A Year Of Watersheds – Yarn Mills Rode A Roller Coaster In 2005


T
he year 2005 was one of the most dynamic years ever for the US textile and fiber
industries and spinners certainly had a front-row seat. The year kicked off with the January 1
expiration of quotas on textile and apparel products.

In March, trade figures for January become available. Imports from China in major apparel
products doubled when compared to January 2004. Some products, such as cotton trousers, saw import
increases of as much as 1,000 percent. China took a 35-percent share of the US import market for
textiles, and a 22 percent share for apparel. The total Chinese share of the US import market was
29 percent – the highest share of any single country in history.
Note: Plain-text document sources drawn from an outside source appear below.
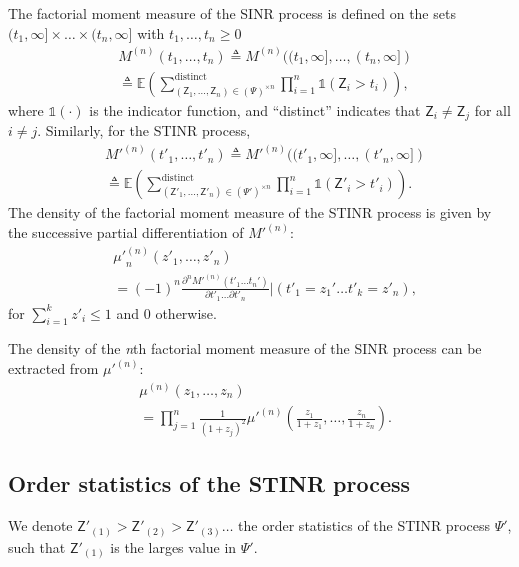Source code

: \documentclass[lettersize,journal]{IEEEtran}
\begin{document}
The factorial moment measure of the SINR process is defined on the sets $(t_1,\infty] \times \dots \times (t_n, \infty]$ with $t_1,\dots,t_n\geq 0$
    \begin{align}
      &M^{(n)}(t_1,\dots,t_n) \triangleq M^{(n)}((t_1,\infty],\dots,(t_n,\infty]) \nonumber \\
          & \triangleq \mathbb{E} \left( \sum^{\text{distinct}}_{\left(\mathsf{Z}_1, \dots, \mathsf{Z}_n \right) \in (\Psi)^{\times n}} \prod_{i=1}^n \mathds{1}(\mathsf{Z}_i >t_i)\right),
    \end{align}
    where $\mathds{1}(\cdot)$ is the indicator function, and ``distinct'' indicates that $\mathsf{Z}_i \neq \mathsf{Z}_j $ for all $i \neq j $. Similarly, for the STINR process,
    \begin{align}
          &M'^{(n)}(t'_1,\dots,t'_n) \triangleq M'^{(n)}((t'_1,\infty],\dots,(t'_n,\infty]) \nonumber \\
              &\triangleq \mathbb{E} \left( \sum^{\text{distinct}}_{\left(\mathsf{Z}'_1, \dots, \mathsf{Z}'_n \right) \in (\Psi')^{\times n}} \prod_{i=1}^n \mathds{1}(\mathsf{Z}'_i >t'_i)\right).
    \end{align}
 The density of the factorial moment measure of the STINR process is given by the successive partial differentiation of $M'^{(n)}$:
    \begin{align}
      \label{eq:differatemomentmeasure}
     &{\mu'}_n^{(n)}(z'_1,\dots,z'_n) \nonumber \\&= (-1)^n \frac{\partial^n M'^{(n)}(t'_1\dots t_n') }{\partial t'_1 \dots \partial t'_n} |(t'_1=z_1'\dots t'_k=z'_n),
    \end{align}
    for $\sum_{i=1}^k z'_i\leq 1$ and $0$ otherwise. 

    The density of the \textit{n}th factorial moment measure of the SINR process can be extracted from $\mu'^{(n)}$:
    \begin{align}
      \label{eq:densitySINR}
      &\mu^{(n)}(z_1,\dots,z_n) \nonumber\\
      &= \prod_{j=1}^n\frac{1}{(1+z_j)^2}\mu'^{(n)}\left(\frac{z_1}{1+z_1},\dots,\frac{z_n}{1+z_n}\right).
    \end{align}

    
  
\subsection{Order statistics of the STINR process}
We denote $\mathsf{Z}'_{(1)}>\mathsf{Z}'_{(2)} >\mathsf{Z}'_{(3)} \dots$ the order statistics of the STINR process $\Psi'$, such that $\mathsf{Z}'_{(1)}$ is the larges value in $\Psi'$.
\end{document}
“The quota phaseout was a landmark, watershed event,” said Gary A. Raines III, manager, fiber
economics, Cotton Incorporated, Cary, N.C. “It completely changed the playing field and was a shift
in paradigm. We began to see a dramatic increase in textile shipments coming into the United States
from China. Basically what everyone was afraid would happen ended up happening. Not only did the
Chinese volume come in much faster than expected, but we also saw that the cost per unit (kilogram
or square meter equivalent) was dramatically lower on the Chinese product in the absence of
quotas.”

In July, the House of Representatives passed the Dominican Republic-Central American Free
Trade Agreement (DR-CAFTA). Two of the industry’s major trade groups – The National Council of
Textile Organizations (NCTO) and The American Manufacturing Trade Action Coalition (AMTAC) – took
opposing views on the trade measure. NCTO strongly backed DR-CAFTA and said, “The passage of
DR-CAFTA means that the jobs of US textile workers are more secure today than they were yesterday.”

AMTAC described the agreement as a “job killer” and voiced concerns it could cost an
estimated $1 billion in US textile and apparel exports. Most spinners sided with NCTO, seeing
DR-CAFTA as essential to the industry’s future.

“DR-CAFTA was really a matter of saving the industry,” said one spinner just after the
agreement’s passage. “Critics said we would lose jobs, and I don’t disagree. But I think it was a
matter of losing jobs or losing the industry. Some of the more labor-intensive work, which has been
going out of the United States for many years, will continue to move out. But there will be a base
left that might not have been possible without DR-CAFTA.”

“We view DR-CAFTA as necessary legislation to enable continued opportunity for the Central
American apparel industry,” said one specialty ring spinner. “We must have a healthy apparel
industry in Central America.”

In September, Hurricanes Katrina and Rita hit the gulf coast. Oil and man-made fiber prices
spiked. The fallout from these natural disasters also set some spinners scrambling to find
transportation to get their yarn to customers domestically and in Central America.

In November, the United States and China reached a comprehensive 3-year bilateral textile
trade agreement, which cut China’s market access in 14 core apparel categories during 2006 by 2.5
percent, compared to what the US industry could have expected under a safeguard reapplication
process. In addition, the agreement placed 20 new textile and apparel categories under three-year
quota control including combed cotton yarn, knit fabric, swimwear, sweaters, fiberglass fabrics,
ramie trousers, industrial fabrics and textile blinds.


2006: Eyes On China


As mill executives survey the issues confronting them in 2006 — including implementation of
DR-CAFTA, continued industry consolidation, man-made fiber prices, retail trends and future trade
agreements — China will continue to demand the lion’s share of their attention.

“China is not the only story, but it is a big story that only continues to get bigger,” said
Raines. “Estimates for Chinese cotton mill use continue to grow and are now roughly 43 million
bales for this marketing year. This has more than doubled in the last seven or eight years. And I
believe that the 43 million-bale estimate is too low.”

According United States Department of Agriculture estimates, China will import 16.5 million
bales of cotton this year, compared to 8.8 million bales last year. About half of China’s cotton
imports will come from the United States, according to Raines. In other words, roughly one in three
bales grown in the Unites States this year will be used in a Chinese mill. China also has become
the world’s largest importer of cotton yarns.

“This year for the first time since Reconstruction [after the Civil War], a foreign country
will use more US cotton than the United States does,” Raines said.